| Valuation method | Value, $ | Upside, % |
|---|---|---|
| Artificial intelligence (AI) | 27.63 | 161 |
| Intrinsic value (DCF) | 6.13 | -42 |
| Graham-Dodd Method | 7.27 | -31 |
| Graham Formula | n/a |
Anhui Quanchai Engine Co., Ltd. is a prominent Chinese engine manufacturer specializing in the research, development, and production of diesel and petrol engines for diverse industrial applications. Founded in 1998 and headquartered in Chuzhou, China, the company serves global markets including Southeast Asia and Europe with engines for vehicles, agricultural machinery, forklifts, construction equipment, generator sets, and water pumps. Operating in the Auto Parts sector within the Consumer Cyclical industry, Quanchai leverages China's manufacturing ecosystem to deliver cost-effective power solutions across multiple segments. The company's diversified product portfolio positions it as a key player in China's industrial engine market, catering to both domestic and international demand for reliable power systems in various machinery applications. With its established presence and technical expertise, Anhui Quanchai represents a significant component of China's industrial manufacturing landscape.

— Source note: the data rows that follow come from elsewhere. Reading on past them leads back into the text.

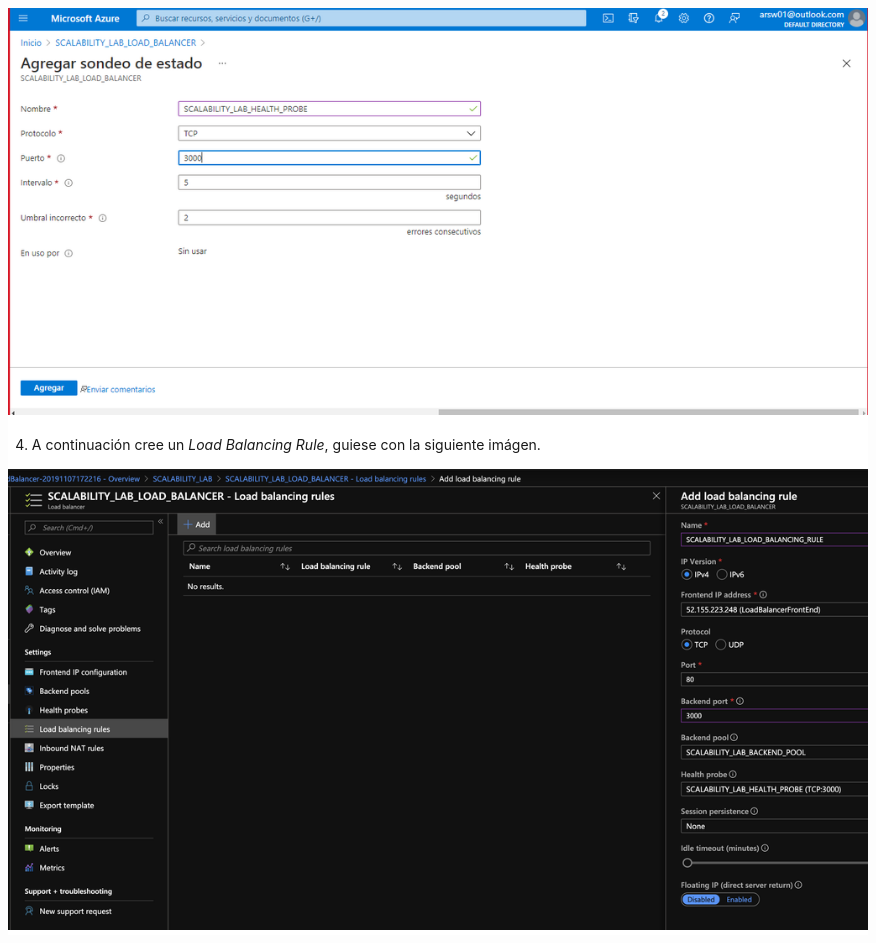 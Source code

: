    ![](images/part2/10.PNG)

4. A continuación cree un *Load Balancing Rule*, guiese con la siguiente imágen.

![](images/part2/part2-lb-lbr-create.png)
    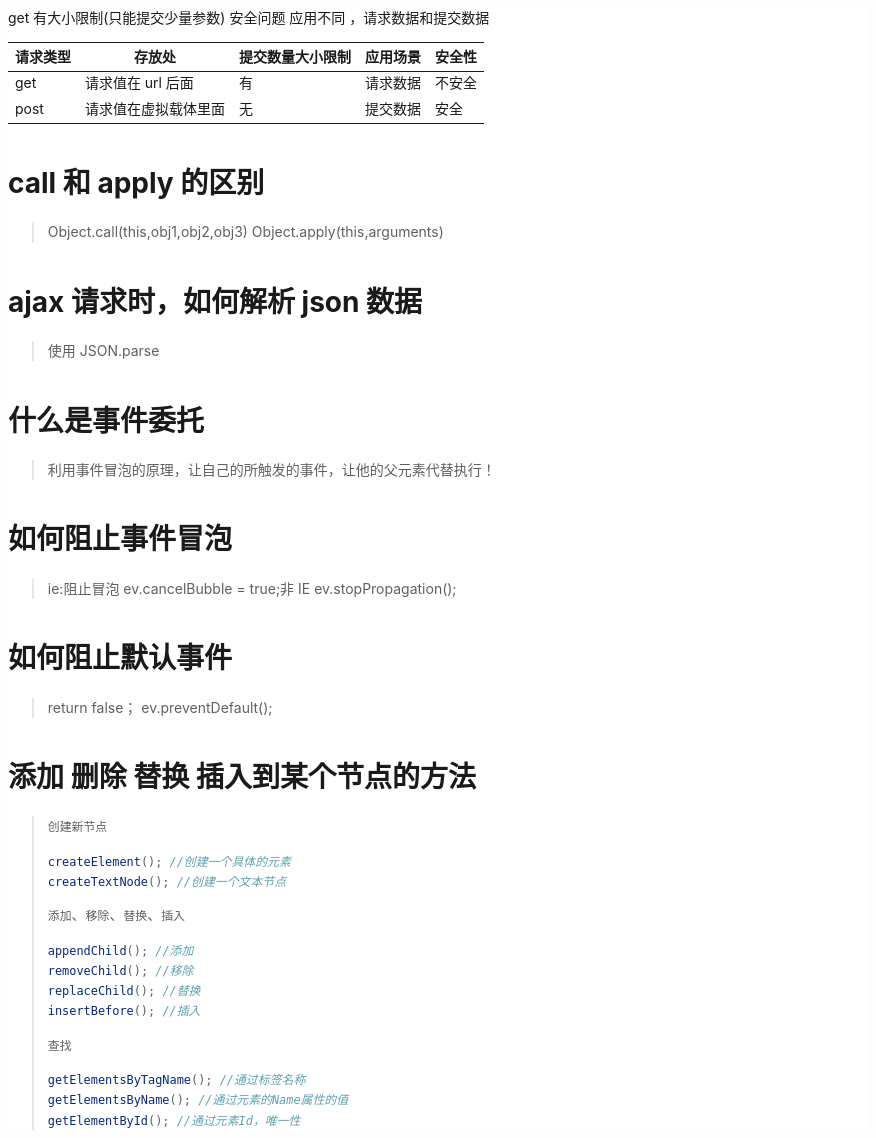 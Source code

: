 get 有大小限制(只能提交少量参数)
安全问题
应用不同 ，请求数据和提交数据

| 请求类型 | 存放处               | 提交数量大小限制 | 应用场景 | 安全性 |
| -------- | -------------------- | ---------------- | -------- | ------ |
| get      | 请求值在 url 后面    | 有               | 请求数据 | 不安全 |
| post     | 请求值在虚拟载体里面 | 无               | 提交数据 | 安全   |

# call 和 apply 的区别

> Object.call(this,obj1,obj2,obj3)
> Object.apply(this,arguments)

# ajax 请求时，如何解析 json 数据

> 使用 JSON.parse

# 什么是事件委托

> 利用事件冒泡的原理，让自己的所触发的事件，让他的父元素代替执行！

# 如何阻止事件冒泡

> ie:阻止冒泡 ev.cancelBubble = true;非 IE ev.stopPropagation();

# 如何阻止默认事件

> return false；
> ev.preventDefault();

# 添加 删除 替换 插入到某个节点的方法

> `创建新节点`
>
> ```js
> createElement(); //创建一个具体的元素
> createTextNode(); //创建一个文本节点
> ```
>
> `添加`、`移除`、`替换`、`插入`
>
> ```js
> appendChild(); //添加
> removeChild(); //移除
> replaceChild(); //替换
> insertBefore(); //插入
> ```
>
> `查找`
>
> ```js
> getElementsByTagName(); //通过标签名称
> getElementsByName(); //通过元素的Name属性的值
> getElementById(); //通过元素Id，唯一性
> ```
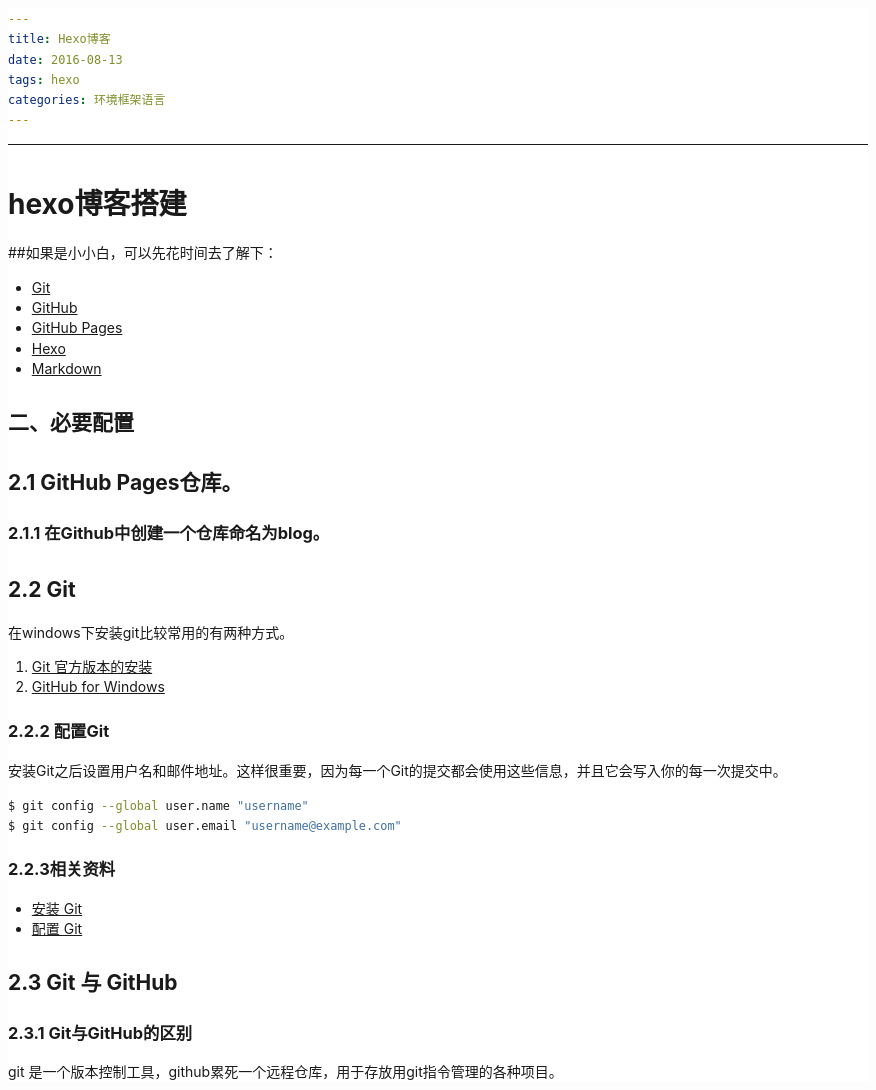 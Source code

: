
 ```yaml
---
title: Hexo博客
date: 2016-08-13
tags: hexo
categories: 环境框架语言
---
```

------

# hexo博客搭建



##如果是小小白，可以先花时间去了解下：
* [Git](http://git-scm.com/book/zh/v2)
* [GitHub](https://github.com/)
* [GitHub Pages](https://pages.github.com/)
* [Hexo](https://hexo.io/zh-cn/)
* [Markdown](http://www.appinn.com/markdown/#autoescape)

## 二、必要配置
## 2.1 GitHub Pages仓库。
### 2.1.1 在Github中创建一个仓库命名为blog。

## 2.2 Git
在windows下安装git比较常用的有两种方式。
1. [Git 官方版本的安装](http://git-scm.com/download/win)
2. [GitHub for Windows](https://desktop.github.com/)

### 2.2.2 配置Git
安装Git之后设置用户名和邮件地址。这样很重要，因为每一个Git的提交都会使用这些信息，并且它会写入你的每一次提交中。

```bash
$ git config --global user.name "username"
$ git config --global user.email "username@example.com"
```

### 2.2.3相关资料
* [安装 Git](http://git-scm.com/book/zh/v2/%E8%B5%B7%E6%AD%A5-%E5%AE%89%E8%A3%85-Git)
* [配置 Git](http://git-scm.com/book/zh/v2/%E8%B5%B7%E6%AD%A5-%E5%88%9D%E6%AC%A1%E8%BF%90%E8%A1%8C-Git-%E5%89%8D%E7%9A%84%E9%85%8D%E7%BD%AE)

## 2.3 Git 与 GitHub

### 2.3.1 Git与GitHub的区别
git 是一个版本控制工具，github累死一个远程仓库，用于存放用git指令管理的各种项目。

Anhui Quanchai presents a mixed investment profile with several concerning financial metrics. The company's net income of CNY 83.35 million on revenue of CNY 3.97 billion indicates thin profit margins of approximately 2.1%, suggesting intense competition and pricing pressure in the engine manufacturing sector. While the company maintains a reasonable debt level with total debt of only CNY 64.33 million against cash reserves of CNY 724.17 million, the low beta of 0.865 indicates relative stability but limited growth correlation with broader market movements. The modest dividend yield and diluted EPS of CNY 0.19 reflect constrained profitability. The primary investment risks include margin compression, exposure to cyclical industrial demand, and competitive pressures from larger global engine manufacturers. The company's niche positioning in specific engine applications may provide some defensive characteristics but limits significant upside potential.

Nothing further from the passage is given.